Retype exactly the lines below, beginning with the first and ending with the line where "For larger $M$, use" appears.

▬▬▬

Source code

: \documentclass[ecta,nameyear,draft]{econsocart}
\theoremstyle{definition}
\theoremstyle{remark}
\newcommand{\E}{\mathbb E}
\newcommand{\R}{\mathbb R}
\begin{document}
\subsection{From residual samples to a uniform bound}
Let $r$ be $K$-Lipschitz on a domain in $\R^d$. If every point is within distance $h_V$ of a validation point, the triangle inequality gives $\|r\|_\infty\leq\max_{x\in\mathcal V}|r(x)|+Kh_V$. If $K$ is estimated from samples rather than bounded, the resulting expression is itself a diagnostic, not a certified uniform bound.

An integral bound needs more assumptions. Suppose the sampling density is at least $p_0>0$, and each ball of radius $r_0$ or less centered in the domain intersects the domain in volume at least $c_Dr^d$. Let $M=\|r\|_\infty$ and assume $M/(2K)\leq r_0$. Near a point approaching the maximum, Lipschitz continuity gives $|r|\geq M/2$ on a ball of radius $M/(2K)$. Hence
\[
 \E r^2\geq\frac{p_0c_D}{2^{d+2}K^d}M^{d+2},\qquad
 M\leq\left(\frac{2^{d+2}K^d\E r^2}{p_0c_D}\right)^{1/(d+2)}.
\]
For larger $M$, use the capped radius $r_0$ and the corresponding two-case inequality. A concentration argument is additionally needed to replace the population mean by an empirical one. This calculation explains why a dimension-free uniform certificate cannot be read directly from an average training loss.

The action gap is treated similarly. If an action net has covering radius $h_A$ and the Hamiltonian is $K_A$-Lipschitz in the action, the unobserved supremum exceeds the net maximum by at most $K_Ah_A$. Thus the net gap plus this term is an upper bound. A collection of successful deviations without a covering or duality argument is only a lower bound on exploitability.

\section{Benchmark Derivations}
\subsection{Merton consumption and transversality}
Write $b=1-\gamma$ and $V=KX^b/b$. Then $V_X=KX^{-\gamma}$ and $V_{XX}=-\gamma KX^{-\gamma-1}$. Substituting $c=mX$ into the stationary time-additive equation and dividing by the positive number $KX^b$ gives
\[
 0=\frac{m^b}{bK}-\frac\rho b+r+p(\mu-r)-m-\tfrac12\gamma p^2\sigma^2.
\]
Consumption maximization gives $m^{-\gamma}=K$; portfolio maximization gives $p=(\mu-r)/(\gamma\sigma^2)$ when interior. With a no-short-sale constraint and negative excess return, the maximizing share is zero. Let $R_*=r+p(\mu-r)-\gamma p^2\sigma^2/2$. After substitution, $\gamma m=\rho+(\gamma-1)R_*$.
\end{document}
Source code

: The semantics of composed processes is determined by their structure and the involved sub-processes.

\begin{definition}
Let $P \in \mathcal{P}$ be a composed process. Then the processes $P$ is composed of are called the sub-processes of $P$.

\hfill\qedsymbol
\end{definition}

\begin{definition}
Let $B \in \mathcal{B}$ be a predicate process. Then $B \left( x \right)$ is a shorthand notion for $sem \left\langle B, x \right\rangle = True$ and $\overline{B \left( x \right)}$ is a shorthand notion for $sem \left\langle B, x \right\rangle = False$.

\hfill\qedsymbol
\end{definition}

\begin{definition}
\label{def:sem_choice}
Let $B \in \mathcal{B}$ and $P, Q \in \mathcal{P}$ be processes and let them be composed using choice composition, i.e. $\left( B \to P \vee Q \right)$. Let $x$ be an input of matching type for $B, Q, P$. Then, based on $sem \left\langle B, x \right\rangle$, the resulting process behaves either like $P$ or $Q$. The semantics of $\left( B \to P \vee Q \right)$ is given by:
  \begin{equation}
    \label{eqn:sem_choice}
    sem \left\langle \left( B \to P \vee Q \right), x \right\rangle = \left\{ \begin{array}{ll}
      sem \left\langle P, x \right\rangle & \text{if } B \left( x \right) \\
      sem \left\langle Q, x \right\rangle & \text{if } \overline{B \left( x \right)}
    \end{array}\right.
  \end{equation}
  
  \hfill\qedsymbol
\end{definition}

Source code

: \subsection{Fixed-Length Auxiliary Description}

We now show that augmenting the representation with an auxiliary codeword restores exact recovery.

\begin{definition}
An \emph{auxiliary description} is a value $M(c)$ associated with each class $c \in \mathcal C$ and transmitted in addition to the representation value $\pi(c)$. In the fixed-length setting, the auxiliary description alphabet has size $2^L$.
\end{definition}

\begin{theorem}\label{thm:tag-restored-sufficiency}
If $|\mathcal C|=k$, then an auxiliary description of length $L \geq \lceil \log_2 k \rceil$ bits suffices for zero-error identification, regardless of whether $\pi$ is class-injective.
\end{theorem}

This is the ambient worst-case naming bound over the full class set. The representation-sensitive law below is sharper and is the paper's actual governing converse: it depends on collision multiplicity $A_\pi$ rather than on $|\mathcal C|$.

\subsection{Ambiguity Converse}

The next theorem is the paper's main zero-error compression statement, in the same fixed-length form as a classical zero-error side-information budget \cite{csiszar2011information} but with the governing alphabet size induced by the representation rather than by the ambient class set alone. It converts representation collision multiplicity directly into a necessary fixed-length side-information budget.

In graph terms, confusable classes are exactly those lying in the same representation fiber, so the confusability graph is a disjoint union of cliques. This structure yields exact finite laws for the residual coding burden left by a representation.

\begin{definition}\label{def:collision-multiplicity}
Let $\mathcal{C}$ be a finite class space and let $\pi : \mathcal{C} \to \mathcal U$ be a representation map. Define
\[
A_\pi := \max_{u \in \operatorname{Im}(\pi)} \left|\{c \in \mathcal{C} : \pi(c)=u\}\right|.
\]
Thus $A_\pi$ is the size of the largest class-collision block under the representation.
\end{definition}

▬▬▬

**Result of this task**.
Source code

: \documentclass[ecta,nameyear,draft]{econsocart}
\theoremstyle{definition}
\theoremstyle{remark}
\newcommand{\E}{\mathbb E}
\newcommand{\R}{\mathbb R}
\begin{document}
\subsection{From residual samples to a uniform bound}
Let $r$ be $K$-Lipschitz on a domain in $\R^d$. If every point is within distance $h_V$ of a validation point, the triangle inequality gives $\|r\|_\infty\leq\max_{x\in\mathcal V}|r(x)|+Kh_V$. If $K$ is estimated from samples rather than bounded, the resulting expression is itself a diagnostic, not a certified uniform bound.

An integral bound needs more assumptions. Suppose the sampling density is at least $p_0>0$, and each ball of radius $r_0$ or less centered in the domain intersects the domain in volume at least $c_Dr^d$. Let $M=\|r\|_\infty$ and assume $M/(2K)\leq r_0$. Near a point approaching the maximum, Lipschitz continuity gives $|r|\geq M/2$ on a ball of radius $M/(2K)$. Hence
\[
 \E r^2\geq\frac{p_0c_D}{2^{d+2}K^d}M^{d+2},\qquad
 M\leq\left(\frac{2^{d+2}K^d\E r^2}{p_0c_D}\right)^{1/(d+2)}.
\]
For larger $M$, use the capped radius $r_0$ and the corresponding two-case inequality. A concentration argument is additionally needed to replace the population mean by an empirical one. This calculation explains why a dimension-free uniform certificate cannot be read directly from an average training loss.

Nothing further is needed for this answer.